**Task objective:**
Write out the entries below exactly as they stand. Skip every image.

*** Records for the exercise ***

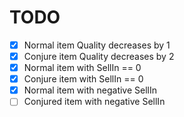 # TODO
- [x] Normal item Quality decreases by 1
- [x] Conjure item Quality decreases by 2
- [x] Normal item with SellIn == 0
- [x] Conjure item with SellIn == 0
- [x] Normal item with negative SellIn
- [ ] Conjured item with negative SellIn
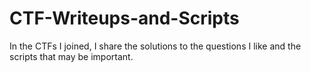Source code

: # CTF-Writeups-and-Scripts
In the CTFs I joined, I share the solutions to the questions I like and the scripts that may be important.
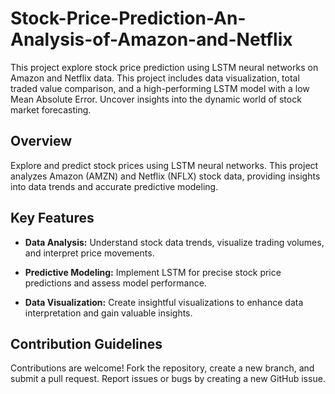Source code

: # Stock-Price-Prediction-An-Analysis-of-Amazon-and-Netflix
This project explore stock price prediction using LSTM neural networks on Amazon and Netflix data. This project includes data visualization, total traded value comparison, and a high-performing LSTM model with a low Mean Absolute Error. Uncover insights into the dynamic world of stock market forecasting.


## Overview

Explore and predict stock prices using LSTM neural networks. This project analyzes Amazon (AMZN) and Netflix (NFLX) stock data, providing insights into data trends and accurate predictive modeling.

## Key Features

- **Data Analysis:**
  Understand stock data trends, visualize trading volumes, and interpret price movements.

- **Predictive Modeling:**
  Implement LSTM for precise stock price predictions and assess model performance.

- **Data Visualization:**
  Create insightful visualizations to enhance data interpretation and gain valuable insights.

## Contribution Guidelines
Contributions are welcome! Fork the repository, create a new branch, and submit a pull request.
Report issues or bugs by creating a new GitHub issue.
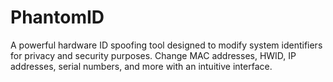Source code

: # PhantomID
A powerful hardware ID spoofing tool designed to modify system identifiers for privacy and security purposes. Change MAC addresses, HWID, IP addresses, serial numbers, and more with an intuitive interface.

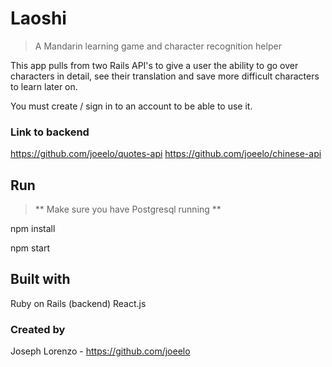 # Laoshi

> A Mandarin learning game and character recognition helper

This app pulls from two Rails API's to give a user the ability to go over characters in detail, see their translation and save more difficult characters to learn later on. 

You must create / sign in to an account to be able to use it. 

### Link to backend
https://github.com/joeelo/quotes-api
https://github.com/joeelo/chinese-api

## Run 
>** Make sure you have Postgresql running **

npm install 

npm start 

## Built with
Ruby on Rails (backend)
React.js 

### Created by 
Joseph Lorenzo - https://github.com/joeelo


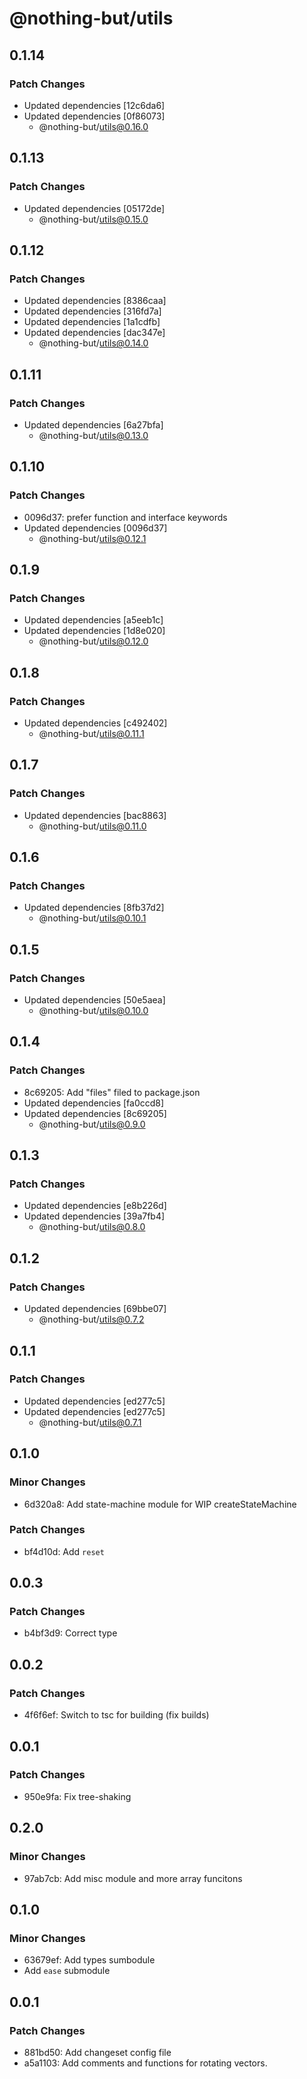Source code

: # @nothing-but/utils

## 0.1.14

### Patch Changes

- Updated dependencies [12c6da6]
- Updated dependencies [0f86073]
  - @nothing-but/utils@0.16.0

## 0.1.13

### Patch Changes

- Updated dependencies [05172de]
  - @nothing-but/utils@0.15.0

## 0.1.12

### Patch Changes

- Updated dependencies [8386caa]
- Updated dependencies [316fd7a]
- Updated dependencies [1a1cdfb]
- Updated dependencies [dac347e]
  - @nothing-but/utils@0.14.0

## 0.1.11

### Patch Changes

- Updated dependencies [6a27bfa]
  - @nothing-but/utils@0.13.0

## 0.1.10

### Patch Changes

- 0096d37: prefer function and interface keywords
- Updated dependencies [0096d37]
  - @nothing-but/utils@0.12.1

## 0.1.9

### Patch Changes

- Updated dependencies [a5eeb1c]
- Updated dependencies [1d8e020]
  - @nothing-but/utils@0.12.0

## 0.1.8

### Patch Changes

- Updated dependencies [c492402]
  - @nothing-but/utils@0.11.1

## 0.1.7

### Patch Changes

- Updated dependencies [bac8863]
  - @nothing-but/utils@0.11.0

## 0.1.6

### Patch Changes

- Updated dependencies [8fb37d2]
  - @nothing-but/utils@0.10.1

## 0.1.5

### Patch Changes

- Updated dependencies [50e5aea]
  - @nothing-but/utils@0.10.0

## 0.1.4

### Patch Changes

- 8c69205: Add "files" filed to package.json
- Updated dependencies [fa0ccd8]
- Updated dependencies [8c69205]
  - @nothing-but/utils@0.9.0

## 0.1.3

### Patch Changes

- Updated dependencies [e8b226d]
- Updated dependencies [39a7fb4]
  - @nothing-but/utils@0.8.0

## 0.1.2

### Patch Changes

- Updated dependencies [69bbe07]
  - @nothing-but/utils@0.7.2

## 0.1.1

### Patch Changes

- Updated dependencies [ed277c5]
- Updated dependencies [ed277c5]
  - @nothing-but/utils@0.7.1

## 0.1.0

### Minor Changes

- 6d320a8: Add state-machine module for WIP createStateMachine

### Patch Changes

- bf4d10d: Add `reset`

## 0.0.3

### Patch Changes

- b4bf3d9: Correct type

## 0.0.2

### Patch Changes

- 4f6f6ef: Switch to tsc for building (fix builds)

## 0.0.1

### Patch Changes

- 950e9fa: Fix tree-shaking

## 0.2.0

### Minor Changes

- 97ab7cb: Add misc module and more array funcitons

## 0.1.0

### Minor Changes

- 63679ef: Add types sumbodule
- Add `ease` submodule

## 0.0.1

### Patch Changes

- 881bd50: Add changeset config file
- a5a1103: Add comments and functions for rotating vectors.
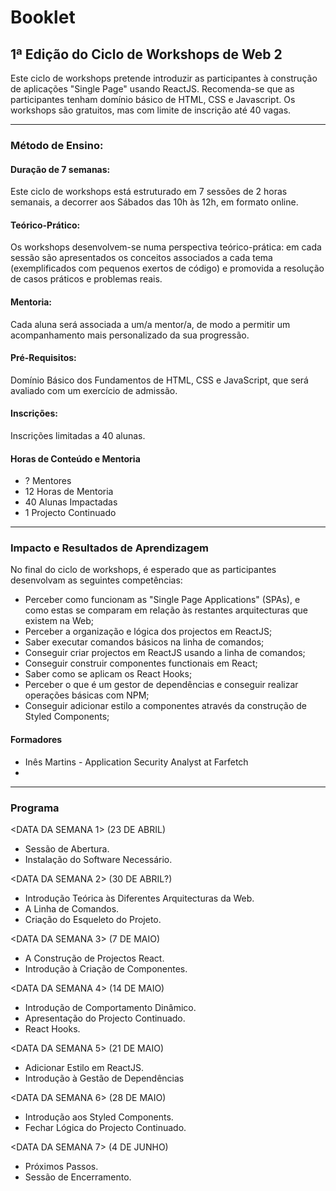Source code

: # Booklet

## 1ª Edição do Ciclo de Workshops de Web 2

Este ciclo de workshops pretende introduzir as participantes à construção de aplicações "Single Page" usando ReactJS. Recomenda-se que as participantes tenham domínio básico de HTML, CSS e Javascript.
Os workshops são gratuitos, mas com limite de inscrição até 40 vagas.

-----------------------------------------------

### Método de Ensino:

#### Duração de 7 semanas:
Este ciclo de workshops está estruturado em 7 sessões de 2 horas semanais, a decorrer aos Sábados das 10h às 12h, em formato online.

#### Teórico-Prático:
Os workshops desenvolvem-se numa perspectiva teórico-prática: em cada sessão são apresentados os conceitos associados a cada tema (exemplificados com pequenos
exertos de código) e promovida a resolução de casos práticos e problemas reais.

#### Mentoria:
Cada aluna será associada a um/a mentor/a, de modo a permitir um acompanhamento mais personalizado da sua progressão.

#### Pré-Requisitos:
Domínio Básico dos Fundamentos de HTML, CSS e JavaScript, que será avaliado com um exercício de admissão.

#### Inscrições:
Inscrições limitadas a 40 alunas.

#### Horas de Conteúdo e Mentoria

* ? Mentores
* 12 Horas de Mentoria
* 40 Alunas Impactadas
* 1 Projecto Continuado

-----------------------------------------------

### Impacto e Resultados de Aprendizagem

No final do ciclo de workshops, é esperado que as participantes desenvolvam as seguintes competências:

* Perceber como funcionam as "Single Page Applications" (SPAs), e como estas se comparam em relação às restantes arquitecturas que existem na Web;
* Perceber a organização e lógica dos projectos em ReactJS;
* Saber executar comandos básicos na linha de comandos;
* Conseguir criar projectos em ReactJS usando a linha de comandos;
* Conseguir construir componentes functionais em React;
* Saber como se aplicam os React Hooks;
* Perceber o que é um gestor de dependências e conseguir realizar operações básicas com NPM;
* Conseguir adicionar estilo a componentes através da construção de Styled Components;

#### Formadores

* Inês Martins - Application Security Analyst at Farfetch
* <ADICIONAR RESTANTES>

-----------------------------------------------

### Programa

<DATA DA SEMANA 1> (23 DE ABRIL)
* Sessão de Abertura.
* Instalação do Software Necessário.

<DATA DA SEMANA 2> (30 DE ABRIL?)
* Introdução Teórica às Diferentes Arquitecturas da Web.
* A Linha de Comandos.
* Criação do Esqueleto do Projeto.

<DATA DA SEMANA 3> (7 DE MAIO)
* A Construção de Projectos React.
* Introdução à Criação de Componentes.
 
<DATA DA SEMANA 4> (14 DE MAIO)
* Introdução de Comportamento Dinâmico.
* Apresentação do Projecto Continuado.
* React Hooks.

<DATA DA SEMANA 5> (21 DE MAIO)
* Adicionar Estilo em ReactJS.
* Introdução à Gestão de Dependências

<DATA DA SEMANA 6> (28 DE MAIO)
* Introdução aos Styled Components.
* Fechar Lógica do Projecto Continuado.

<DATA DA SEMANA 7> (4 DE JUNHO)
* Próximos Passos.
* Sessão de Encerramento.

*** End of Records for the exercise ***

**Worked solution:**
 # TODO
- [x] Normal item Quality decreases by 1
- [x] Conjure item Quality decreases by 2
- [x] Normal item with SellIn == 0
- [x] Conjure item with SellIn == 0
- [x] Normal item with negative SellIn
- [ ] Conjured item with negative SellIn
Source code

: # CTF-Writeups-and-Scripts
In the CTFs I joined, I share the solutions to the questions I like and the scripts that may be important.
Source code

: # Stock-Price-Prediction-An-Analysis-of-Amazon-and-Netflix
This project explore stock price prediction using LSTM neural networks on Amazon and Netflix data. This project includes data visualization, total traded value comparison, and a high-performing LSTM model with a low Mean Absolute Error. Uncover insights into the dynamic world of stock market forecasting.


## Overview

Explore and predict stock prices using LSTM neural networks. This project analyzes Amazon (AMZN) and Netflix (NFLX) stock data, providing insights into data trends and accurate predictive modeling.

## Key Features

- **Data Analysis:**
  Understand stock data trends, visualize trading volumes, and interpret price movements.

- **Predictive Modeling:**
  Implement LSTM for precise stock price predictions and assess model performance.

- **Data Visualization:**
  Create insightful visualizations to enhance data interpretation and gain valuable insights.

## Contribution Guidelines
Contributions are welcome! Fork the repository, create a new branch, and submit a pull request.
Report issues or bugs by creating a new GitHub issue.
Source code

: # PhantomID
A powerful hardware ID spoofing tool designed to modify system identifiers for privacy and security purposes. Change MAC addresses, HWID, IP addresses, serial numbers, and more with an intuitive interface.

 # Laoshi

> A Mandarin learning game and character recognition helper

This app pulls from two Rails API's to give a user the ability to go over characters in detail, see their translation and save more difficult characters to learn later on. 

You must create / sign in to an account to be able to use it. 

### Link to backend
https://github.com/joeelo/quotes-api
https://github.com/joeelo/chinese-api

## Run 
>** Make sure you have Postgresql running **

npm install 

npm start 

## Built with
Ruby on Rails (backend)
React.js 

### Created by 
Joseph Lorenzo - https://github.com/joeelo


Source code

: # @nothing-but/utils

## 0.1.14

### Patch Changes

- Updated dependencies [12c6da6]
- Updated dependencies [0f86073]
  - @nothing-but/utils@0.16.0

## 0.1.13

### Patch Changes

- Updated dependencies [05172de]
  - @nothing-but/utils@0.15.0

## 0.1.12

### Patch Changes

- Updated dependencies [8386caa]
- Updated dependencies [316fd7a]
- Updated dependencies [1a1cdfb]
- Updated dependencies [dac347e]
  - @nothing-but/utils@0.14.0

## 0.1.11

### Patch Changes

- Updated dependencies [6a27bfa]
  - @nothing-but/utils@0.13.0

## 0.1.10

### Patch Changes

- 0096d37: prefer function and interface keywords
- Updated dependencies [0096d37]
  - @nothing-but/utils@0.12.1

## 0.1.9

### Patch Changes

- Updated dependencies [a5eeb1c]
- Updated dependencies [1d8e020]
  - @nothing-but/utils@0.12.0

## 0.1.8

### Patch Changes

- Updated dependencies [c492402]
  - @nothing-but/utils@0.11.1

## 0.1.7

### Patch Changes

- Updated dependencies [bac8863]
  - @nothing-but/utils@0.11.0

## 0.1.6

### Patch Changes

- Updated dependencies [8fb37d2]
  - @nothing-but/utils@0.10.1

## 0.1.5

### Patch Changes

- Updated dependencies [50e5aea]
  - @nothing-but/utils@0.10.0

## 0.1.4

### Patch Changes

- 8c69205: Add "files" filed to package.json
- Updated dependencies [fa0ccd8]
- Updated dependencies [8c69205]
  - @nothing-but/utils@0.9.0

## 0.1.3

### Patch Changes

- Updated dependencies [e8b226d]
- Updated dependencies [39a7fb4]
  - @nothing-but/utils@0.8.0

## 0.1.2

### Patch Changes

- Updated dependencies [69bbe07]
  - @nothing-but/utils@0.7.2

## 0.1.1

### Patch Changes

- Updated dependencies [ed277c5]
- Updated dependencies [ed277c5]
  - @nothing-but/utils@0.7.1

## 0.1.0

### Minor Changes

- 6d320a8: Add state-machine module for WIP createStateMachine

### Patch Changes

- bf4d10d: Add `reset`

## 0.0.3

### Patch Changes

- b4bf3d9: Correct type

## 0.0.2

### Patch Changes

- 4f6f6ef: Switch to tsc for building (fix builds)

## 0.0.1

### Patch Changes

- 950e9fa: Fix tree-shaking

## 0.2.0

### Minor Changes

- 97ab7cb: Add misc module and more array funcitons

## 0.1.0

### Minor Changes

- 63679ef: Add types sumbodule
- Add `ease` submodule

## 0.0.1

### Patch Changes

- 881bd50: Add changeset config file
- a5a1103: Add comments and functions for rotating vectors.
Source code

: # Booklet

## 1ª Edição do Ciclo de Workshops de Web 2

Este ciclo de workshops pretende introduzir as participantes à construção de aplicações "Single Page" usando ReactJS. Recomenda-se que as participantes tenham domínio básico de HTML, CSS e Javascript.
Os workshops são gratuitos, mas com limite de inscrição até 40 vagas.

-----------------------------------------------

### Método de Ensino:

#### Duração de 7 semanas:
Este ciclo de workshops está estruturado em 7 sessões de 2 horas semanais, a decorrer aos Sábados das 10h às 12h, em formato online.

#### Teórico-Prático:
Os workshops desenvolvem-se numa perspectiva teórico-prática: em cada sessão são apresentados os conceitos associados a cada tema (exemplificados com pequenos
exertos de código) e promovida a resolução de casos práticos e problemas reais.

#### Mentoria:
Cada aluna será associada a um/a mentor/a, de modo a permitir um acompanhamento mais personalizado da sua progressão.

#### Pré-Requisitos:
Domínio Básico dos Fundamentos de HTML, CSS e JavaScript, que será avaliado com um exercício de admissão.

#### Inscrições:
Inscrições limitadas a 40 alunas.

#### Horas de Conteúdo e Mentoria

* ? Mentores
* 12 Horas de Mentoria
* 40 Alunas Impactadas
* 1 Projecto Continuado

-----------------------------------------------

### Impacto e Resultados de Aprendizagem

No final do ciclo de workshops, é esperado que as participantes desenvolvam as seguintes competências:

* Perceber como funcionam as "Single Page Applications" (SPAs), e como estas se comparam em relação às restantes arquitecturas que existem na Web;
* Perceber a organização e lógica dos projectos em ReactJS;
* Saber executar comandos básicos na linha de comandos;
* Conseguir criar projectos em ReactJS usando a linha de comandos;
* Conseguir construir componentes functionais em React;
* Saber como se aplicam os React Hooks;
* Perceber o que é um gestor de dependências e conseguir realizar operações básicas com NPM;
* Conseguir adicionar estilo a componentes através da construção de Styled Components;

#### Formadores

* Inês Martins - Application Security Analyst at Farfetch
* <ADICIONAR RESTANTES>

-----------------------------------------------

### Programa

<DATA DA SEMANA 1> (23 DE ABRIL)
* Sessão de Abertura.
* Instalação do Software Necessário.

<DATA DA SEMANA 2> (30 DE ABRIL?)
* Introdução Teórica às Diferentes Arquitecturas da Web.
* A Linha de Comandos.
* Criação do Esqueleto do Projeto.

<DATA DA SEMANA 3> (7 DE MAIO)
* A Construção de Projectos React.
* Introdução à Criação de Componentes.
 
<DATA DA SEMANA 4> (14 DE MAIO)
* Introdução de Comportamento Dinâmico.
* Apresentação do Projecto Continuado.
* React Hooks.

<DATA DA SEMANA 5> (21 DE MAIO)
* Adicionar Estilo em ReactJS.
* Introdução à Gestão de Dependências

<DATA DA SEMANA 6> (28 DE MAIO)
* Introdução aos Styled Components.
* Fechar Lógica do Projecto Continuado.

<DATA DA SEMANA 7> (4 DE JUNHO)
* Próximos Passos.
* Sessão de Encerramento.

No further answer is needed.